:: WHAT THE TASK REQUIRES ::
Take each line of the entries below that contains "when" and copy it.

^^^^

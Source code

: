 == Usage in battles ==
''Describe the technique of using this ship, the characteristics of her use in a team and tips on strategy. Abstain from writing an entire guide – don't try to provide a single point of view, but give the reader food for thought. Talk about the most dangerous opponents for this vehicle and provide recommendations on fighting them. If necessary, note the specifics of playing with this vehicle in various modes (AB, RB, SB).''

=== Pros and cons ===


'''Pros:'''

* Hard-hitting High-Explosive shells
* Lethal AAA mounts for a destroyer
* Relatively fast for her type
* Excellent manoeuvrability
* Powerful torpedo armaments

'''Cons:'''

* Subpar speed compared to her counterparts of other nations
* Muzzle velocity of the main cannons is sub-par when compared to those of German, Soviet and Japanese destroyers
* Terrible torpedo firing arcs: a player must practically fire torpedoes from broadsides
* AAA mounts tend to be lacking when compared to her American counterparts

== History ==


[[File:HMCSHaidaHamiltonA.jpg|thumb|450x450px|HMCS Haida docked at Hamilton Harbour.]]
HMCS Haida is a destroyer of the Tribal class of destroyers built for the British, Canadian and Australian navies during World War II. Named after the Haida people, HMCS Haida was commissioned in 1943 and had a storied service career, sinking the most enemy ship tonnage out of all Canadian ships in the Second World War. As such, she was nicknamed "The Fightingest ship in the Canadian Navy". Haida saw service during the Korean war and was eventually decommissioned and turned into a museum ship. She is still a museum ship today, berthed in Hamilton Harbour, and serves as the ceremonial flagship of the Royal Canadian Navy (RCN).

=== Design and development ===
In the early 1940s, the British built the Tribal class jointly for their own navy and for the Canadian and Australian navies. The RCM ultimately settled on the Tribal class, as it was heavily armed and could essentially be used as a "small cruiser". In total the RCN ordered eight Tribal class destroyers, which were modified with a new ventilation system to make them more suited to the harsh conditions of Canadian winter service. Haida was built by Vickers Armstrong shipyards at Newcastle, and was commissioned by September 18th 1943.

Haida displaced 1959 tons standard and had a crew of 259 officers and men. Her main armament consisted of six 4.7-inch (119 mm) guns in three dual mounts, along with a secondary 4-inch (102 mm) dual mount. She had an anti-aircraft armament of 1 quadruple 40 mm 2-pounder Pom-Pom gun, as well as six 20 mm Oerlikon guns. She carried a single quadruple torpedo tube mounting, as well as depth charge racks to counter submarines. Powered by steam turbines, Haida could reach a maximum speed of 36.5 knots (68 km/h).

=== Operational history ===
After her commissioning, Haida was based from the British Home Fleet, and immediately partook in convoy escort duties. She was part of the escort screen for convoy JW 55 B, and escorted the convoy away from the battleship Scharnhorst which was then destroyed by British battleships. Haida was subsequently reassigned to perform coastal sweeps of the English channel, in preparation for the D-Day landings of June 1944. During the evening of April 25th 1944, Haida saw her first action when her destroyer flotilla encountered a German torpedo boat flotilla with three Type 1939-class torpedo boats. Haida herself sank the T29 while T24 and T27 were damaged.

^^^^

:: ANSWER SECTION ::
* Muzzle velocity of the main cannons is sub-par when compared to those of German, Soviet and Japanese destroyers
* AAA mounts tend to be lacking when compared to her American counterparts
After her commissioning, Haida was based from the British Home Fleet, and immediately partook in convoy escort duties. She was part of the escort screen for convoy JW 55 B, and escorted the convoy away from the battleship Scharnhorst which was then destroyed by British battleships. Haida was subsequently reassigned to perform coastal sweeps of the English channel, in preparation for the D-Day landings of June 1944. During the evening of April 25th 1944, Haida saw her first action when her destroyer flotilla encountered a German torpedo boat flotilla with three Type 1939-class torpedo boats. Haida herself sank the T29 while T24 and T27 were damaged.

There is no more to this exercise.